One of the most useful ships in your fleet, however, is totally unarmed and has a far more devious use. The salvage corvette’s job is to capture enemy ships. When given a target, the salvagers will clamp onto it and try to forcibly drag it back to the mothership. The larger the vessel, the more salvagers you need to grab it. If they are destroyed, the target will break free. If however they successfully bring the ship home, it is added to your fleet.

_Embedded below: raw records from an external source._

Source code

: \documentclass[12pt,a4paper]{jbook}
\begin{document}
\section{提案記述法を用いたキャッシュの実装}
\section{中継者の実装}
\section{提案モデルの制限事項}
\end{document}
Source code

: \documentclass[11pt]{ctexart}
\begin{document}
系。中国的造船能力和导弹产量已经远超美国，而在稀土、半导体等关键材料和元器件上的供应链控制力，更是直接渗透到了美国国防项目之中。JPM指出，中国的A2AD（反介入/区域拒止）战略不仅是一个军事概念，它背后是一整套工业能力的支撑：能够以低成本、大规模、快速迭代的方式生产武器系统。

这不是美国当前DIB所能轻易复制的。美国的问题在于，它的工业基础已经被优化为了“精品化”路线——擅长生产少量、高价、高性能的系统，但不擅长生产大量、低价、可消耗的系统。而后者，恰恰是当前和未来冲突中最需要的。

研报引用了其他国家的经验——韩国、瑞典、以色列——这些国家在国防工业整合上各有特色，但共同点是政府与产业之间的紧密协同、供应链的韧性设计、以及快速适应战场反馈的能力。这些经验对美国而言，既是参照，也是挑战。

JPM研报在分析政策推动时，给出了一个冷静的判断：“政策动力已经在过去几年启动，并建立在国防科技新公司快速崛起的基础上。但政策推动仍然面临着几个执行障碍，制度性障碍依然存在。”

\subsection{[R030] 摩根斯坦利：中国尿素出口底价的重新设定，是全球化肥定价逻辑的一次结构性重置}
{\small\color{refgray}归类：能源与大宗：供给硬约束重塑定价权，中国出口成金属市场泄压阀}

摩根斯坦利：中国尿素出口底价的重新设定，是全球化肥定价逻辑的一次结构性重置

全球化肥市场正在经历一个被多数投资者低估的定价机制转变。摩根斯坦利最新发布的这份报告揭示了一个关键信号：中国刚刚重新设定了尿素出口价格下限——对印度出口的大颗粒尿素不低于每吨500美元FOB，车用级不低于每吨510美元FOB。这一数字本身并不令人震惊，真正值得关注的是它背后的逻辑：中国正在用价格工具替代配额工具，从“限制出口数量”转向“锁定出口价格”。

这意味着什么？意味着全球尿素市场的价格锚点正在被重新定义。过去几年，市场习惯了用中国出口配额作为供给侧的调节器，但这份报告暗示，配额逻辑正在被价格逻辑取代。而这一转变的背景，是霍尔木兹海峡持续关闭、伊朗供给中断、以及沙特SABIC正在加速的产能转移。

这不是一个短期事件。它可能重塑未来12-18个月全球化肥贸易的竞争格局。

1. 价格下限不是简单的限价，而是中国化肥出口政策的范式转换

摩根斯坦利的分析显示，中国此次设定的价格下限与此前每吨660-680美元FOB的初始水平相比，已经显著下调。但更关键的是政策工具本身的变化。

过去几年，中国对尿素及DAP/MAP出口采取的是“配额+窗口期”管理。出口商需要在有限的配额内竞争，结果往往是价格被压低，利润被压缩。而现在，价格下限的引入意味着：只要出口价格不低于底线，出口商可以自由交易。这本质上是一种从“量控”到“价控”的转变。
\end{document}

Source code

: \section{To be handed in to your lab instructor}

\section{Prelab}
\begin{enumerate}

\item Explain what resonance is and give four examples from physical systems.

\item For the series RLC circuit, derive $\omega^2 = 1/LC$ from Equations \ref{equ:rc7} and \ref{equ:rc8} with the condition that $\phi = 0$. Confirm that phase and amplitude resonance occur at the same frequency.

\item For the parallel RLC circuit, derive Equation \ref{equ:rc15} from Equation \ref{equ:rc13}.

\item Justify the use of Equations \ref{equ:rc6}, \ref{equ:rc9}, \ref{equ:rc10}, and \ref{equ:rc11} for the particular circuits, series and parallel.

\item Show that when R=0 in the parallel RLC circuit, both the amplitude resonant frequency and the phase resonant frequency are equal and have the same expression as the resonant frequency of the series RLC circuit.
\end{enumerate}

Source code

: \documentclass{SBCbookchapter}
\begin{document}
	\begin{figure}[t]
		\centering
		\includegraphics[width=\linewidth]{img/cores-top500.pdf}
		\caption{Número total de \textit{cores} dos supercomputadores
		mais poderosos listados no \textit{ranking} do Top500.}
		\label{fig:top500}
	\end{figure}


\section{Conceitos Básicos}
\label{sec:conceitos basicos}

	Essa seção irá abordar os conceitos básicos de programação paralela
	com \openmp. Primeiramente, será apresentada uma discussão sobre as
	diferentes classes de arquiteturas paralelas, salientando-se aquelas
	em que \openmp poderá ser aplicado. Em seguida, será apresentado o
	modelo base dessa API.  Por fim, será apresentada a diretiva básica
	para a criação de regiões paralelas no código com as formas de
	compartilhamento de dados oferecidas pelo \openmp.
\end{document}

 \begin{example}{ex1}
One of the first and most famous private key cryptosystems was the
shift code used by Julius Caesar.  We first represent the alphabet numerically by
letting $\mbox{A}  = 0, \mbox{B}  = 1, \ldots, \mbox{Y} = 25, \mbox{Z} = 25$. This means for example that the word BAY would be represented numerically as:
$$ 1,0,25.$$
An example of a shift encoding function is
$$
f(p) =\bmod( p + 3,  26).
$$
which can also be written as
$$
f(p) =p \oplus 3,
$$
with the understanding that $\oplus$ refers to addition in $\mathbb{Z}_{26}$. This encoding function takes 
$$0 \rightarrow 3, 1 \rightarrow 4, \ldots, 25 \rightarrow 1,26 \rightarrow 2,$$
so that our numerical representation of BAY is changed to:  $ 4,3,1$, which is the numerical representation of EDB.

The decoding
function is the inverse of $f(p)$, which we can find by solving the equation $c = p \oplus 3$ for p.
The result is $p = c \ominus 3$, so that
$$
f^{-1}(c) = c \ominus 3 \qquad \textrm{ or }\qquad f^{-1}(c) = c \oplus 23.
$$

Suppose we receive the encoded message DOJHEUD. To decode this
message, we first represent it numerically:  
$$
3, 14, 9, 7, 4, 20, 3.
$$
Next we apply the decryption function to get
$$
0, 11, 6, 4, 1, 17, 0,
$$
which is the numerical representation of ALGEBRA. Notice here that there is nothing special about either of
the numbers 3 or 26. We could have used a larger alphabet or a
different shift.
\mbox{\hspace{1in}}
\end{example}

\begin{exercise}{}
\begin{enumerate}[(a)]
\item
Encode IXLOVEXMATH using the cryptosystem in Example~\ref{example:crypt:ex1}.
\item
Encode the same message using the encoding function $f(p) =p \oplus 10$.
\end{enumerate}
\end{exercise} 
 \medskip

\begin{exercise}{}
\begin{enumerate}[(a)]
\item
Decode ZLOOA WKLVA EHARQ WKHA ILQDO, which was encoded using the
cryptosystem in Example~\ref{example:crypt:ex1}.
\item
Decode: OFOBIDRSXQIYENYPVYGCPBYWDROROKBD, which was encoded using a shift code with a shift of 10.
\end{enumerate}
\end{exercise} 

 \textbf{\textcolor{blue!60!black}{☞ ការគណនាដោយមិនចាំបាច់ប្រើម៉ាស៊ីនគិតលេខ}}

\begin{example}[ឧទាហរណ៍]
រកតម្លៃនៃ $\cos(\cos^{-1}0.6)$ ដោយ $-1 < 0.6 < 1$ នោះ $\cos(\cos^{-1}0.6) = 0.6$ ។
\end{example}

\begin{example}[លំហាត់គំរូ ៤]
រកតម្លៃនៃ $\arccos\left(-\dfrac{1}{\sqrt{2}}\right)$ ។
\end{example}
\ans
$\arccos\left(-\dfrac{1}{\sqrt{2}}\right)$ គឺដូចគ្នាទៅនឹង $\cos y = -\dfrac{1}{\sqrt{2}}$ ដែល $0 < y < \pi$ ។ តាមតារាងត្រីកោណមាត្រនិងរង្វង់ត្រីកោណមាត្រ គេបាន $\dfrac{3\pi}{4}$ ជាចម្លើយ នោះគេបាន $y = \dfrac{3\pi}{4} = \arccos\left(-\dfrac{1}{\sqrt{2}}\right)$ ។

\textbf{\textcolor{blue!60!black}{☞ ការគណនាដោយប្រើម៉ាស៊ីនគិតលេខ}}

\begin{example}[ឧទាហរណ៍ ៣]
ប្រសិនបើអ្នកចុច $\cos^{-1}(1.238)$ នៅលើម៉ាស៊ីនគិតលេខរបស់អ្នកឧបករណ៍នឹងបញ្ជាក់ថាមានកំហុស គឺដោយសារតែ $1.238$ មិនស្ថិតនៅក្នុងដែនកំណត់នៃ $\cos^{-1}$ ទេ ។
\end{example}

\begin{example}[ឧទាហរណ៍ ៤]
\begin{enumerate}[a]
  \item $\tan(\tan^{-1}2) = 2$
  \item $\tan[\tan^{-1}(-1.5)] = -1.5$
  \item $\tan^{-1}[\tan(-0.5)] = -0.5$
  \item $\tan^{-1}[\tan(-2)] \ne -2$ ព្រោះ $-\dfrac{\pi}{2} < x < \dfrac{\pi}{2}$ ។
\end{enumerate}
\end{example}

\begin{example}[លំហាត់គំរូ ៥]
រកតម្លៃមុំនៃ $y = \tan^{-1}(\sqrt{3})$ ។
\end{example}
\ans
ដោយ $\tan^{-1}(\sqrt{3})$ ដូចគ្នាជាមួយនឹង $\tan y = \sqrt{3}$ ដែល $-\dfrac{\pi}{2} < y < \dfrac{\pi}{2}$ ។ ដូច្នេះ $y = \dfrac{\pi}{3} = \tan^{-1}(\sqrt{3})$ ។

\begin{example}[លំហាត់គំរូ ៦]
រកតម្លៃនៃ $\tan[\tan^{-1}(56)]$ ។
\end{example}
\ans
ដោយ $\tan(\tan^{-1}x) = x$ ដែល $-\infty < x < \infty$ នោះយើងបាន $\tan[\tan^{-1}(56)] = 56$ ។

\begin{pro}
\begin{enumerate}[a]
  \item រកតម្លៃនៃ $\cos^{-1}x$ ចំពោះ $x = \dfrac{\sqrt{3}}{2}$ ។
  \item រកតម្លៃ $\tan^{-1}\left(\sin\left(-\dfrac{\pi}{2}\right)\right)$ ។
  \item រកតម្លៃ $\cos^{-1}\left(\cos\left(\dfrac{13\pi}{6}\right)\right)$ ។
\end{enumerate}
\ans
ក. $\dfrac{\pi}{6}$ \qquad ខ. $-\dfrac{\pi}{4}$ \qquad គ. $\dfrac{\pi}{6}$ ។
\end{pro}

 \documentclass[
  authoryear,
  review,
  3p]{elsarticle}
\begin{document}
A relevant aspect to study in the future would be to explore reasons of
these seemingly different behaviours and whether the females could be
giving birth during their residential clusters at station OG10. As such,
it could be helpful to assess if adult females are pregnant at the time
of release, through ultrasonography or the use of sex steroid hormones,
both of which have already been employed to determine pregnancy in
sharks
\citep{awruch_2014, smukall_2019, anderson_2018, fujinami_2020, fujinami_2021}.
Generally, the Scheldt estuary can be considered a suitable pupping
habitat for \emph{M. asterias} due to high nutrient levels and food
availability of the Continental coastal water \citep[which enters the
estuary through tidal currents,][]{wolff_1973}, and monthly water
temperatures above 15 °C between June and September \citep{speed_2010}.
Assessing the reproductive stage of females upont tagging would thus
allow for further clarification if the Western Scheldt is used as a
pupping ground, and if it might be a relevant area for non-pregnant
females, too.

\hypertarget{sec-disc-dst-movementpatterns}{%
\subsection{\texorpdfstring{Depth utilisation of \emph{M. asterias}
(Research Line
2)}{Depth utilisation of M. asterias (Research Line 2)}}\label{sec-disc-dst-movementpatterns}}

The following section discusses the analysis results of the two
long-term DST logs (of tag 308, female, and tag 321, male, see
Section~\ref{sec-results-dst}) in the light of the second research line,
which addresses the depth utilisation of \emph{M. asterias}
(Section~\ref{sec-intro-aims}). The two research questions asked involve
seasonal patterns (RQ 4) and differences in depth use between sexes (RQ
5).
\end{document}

First, however, you must take steps to ensure that the salvagers survive. They’re slow and fragile, and won’t last long if they come under attack. Usually the best tactic is to keep the enemy distracted. Before you try and capture some ships, send in disposable scout fighters to harass them first. The enemy AI can be rather single minded, focussing entirely on destroying the first ship that it sees. So your targets should, hopefully, keep firing on your scouts and ignore the incoming salvagers.

Trying to grab a frigate.

The immediate benefit of capturing ships instead of destroying them is obvious enough – not only does the enemy have one less ship, but you have one more. Even if a few salvagers are lost, their sacrifice is worthwhile it if you claimed a something valuable like a destroyer in the process. If you actually don’t even need the ship for whatever reason, it can be scrapped for resources to build something you prefer.

There are a few more perks – you can gain some types of vessel before your Mothership can build them, by stealing them from the enemy. You can even get a mighty heavy cruiser a mission or two early. It’s also the only way to obtain some ships that you can’t build at all, like the ridiculously over-gunned Kadeshi frigates.

The most important reason to use salvagers though, is simply to maximise the size of your fleet. Even if you’re overflowing with resources, there’s a hard cap on how many ships you can build. However, the game imposes no limits on the number of ships you can capture. Everything you see can in theory be added to your fleet, if the salvagers can survive their attempt to capture it.

If you at all appreciate the value of this humble, utilitarian little corvette, you will see chances to use it in every battle. You learn to quickly scan any presented enemy and think, what can I capture here, and what’s too going to be too much trouble?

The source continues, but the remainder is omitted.